LABEL version="2.0" \
maintainer="dev@example.com" \
description="Example web application" \
org.opencontainers.image.source="https://github.com/user/repo"
6. HEALTHCHECK: Container health monitoring
Define how Docker should check if your container is healthy.
HEALTHCHECK --interval=45s --timeout=10s --start-period=30s --retries=3 \
CMD wget --quiet --tries=1 --spider http://localhost:3000/health || exit 1
7. VOLUME: Data persistence
Declare mount points for persistent data.

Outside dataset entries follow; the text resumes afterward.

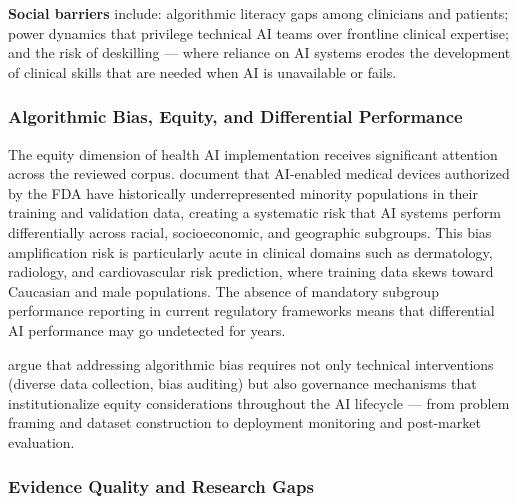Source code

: \textbf{Social barriers} include: algorithmic literacy gaps among clinicians
and patients; power dynamics that privilege technical AI teams over
frontline clinical expertise; and the risk of deskilling — where reliance
on AI systems erodes the development of clinical skills that are needed
when AI is unavailable or fails.


\subsubsection{Algorithmic Bias, Equity, and Differential Performance}
\label{sec:impl_equity}

The equity dimension of health AI implementation receives significant
attention across the reviewed corpus. \citet{abulibdeh2025illusion} document
that AI-enabled medical devices authorized by the FDA have historically
underrepresented minority populations in their training and validation data,
creating a systematic risk that AI systems perform differentially across
racial, socioeconomic, and geographic subgroups. This bias amplification
risk is particularly acute in clinical domains such as dermatology, radiology,
and cardiovascular risk prediction, where training data skews toward
Caucasian and male populations. The absence of mandatory subgroup performance
reporting in current regulatory frameworks means that differential AI
performance may go undetected for years.

\citet{pham2025ethical} argue that addressing algorithmic bias requires not
only technical interventions (diverse data collection, bias auditing) but
also governance mechanisms that institutionalize equity considerations
throughout the AI lifecycle — from problem framing and dataset construction
to deployment monitoring and post-market evaluation.


\subsubsection{Evidence Quality and Research Gaps}
\label{sec:impl_gaps}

VOLUME ["/app/data", "/app/logs"]
8. WORKDIR: Container organization
Set the working directory for subsequent instructions.
WORKDIR /app
COPY . .
RUN npm install
9. ENTRYPOINT vs CMD: Execution control
ENTRYPOINT
defines the main executable, while CMD
provides default arguments.
ENTRYPOINT ["nginx"]
CMD ["-g", "daemon off;"]
10. COPY vs ADD: File transfer
COPY
is more explicit and preferred for local files, while ADD
has additional features like auto-extraction of archives.

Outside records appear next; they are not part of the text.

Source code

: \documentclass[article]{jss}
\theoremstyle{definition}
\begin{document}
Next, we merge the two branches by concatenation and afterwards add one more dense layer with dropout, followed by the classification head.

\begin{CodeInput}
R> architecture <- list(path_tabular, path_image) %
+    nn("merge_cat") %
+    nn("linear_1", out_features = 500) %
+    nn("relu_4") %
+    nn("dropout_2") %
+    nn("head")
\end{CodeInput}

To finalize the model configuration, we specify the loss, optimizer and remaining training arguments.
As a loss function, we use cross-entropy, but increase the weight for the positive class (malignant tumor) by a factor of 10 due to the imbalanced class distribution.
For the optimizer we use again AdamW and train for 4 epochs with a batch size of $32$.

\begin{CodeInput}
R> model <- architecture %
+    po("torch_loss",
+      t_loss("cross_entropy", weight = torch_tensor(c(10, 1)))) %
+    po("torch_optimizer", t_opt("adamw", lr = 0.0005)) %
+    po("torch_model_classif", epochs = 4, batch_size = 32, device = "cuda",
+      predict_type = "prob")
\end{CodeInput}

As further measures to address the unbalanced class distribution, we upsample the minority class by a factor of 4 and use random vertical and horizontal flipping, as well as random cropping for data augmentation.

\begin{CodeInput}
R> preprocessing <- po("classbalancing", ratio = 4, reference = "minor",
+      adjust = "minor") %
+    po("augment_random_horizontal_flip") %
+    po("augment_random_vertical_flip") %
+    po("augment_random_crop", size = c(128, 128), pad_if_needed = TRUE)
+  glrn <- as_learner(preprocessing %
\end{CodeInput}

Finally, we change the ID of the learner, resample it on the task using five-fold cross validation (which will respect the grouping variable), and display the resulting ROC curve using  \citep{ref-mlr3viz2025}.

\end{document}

# COPY examples - preferred for simple file copying
COPY package*.json ./ # Copy package.json and package-lock.json
COPY src/ /app/src/ # Copy entire directory
# ADD examples - useful for archive extraction
ADD project.tar.gz /app/ # Automatically extracts the archive
ADD https://example.com/file.zip /tmp/ # Downloads and copies remote file
Key differences:
- Use
COPY
for straightforward file/directory copying - Use
ADD
when you need automatic archive extraction or remote URL handling COPY
is preferred for better transparency and predictability
11. USER: Container security
Specify which user should run the container.
RUN adduser --system --group appuser
USER appuser
12. SHELL: Interpreter customization
Define the default shell for RUN commands.
SHELL ["/bin/bash", "-c"]
Best practices and optimizations
- Minimize layers:
- Combine related RUN commands using
&&
- Clean up caches and temporary files in the same layer
- Combine related RUN commands using
- Cache optimization:
- Place less frequently changing instructions first
- Separate dependency installation from code copying
- Security:
- Use official and updated base images
- Avoid exposing secrets in the image
- Run containers as non-root users
Putting it all together
Mastering these Dockerfile commands is essential for any modern DevOps or SRE engineer. Each instruction is crucial in creating efficient, secure, and maintainable Docker images. By following these best practices and understanding when to use each command, you can create containers that not only work correctly but are also optimized for production environments.
A good Dockerfile is like a well-written recipe: it should be clear, reproducible, and efficient. The key is finding the right balance between functionality, performance, and security.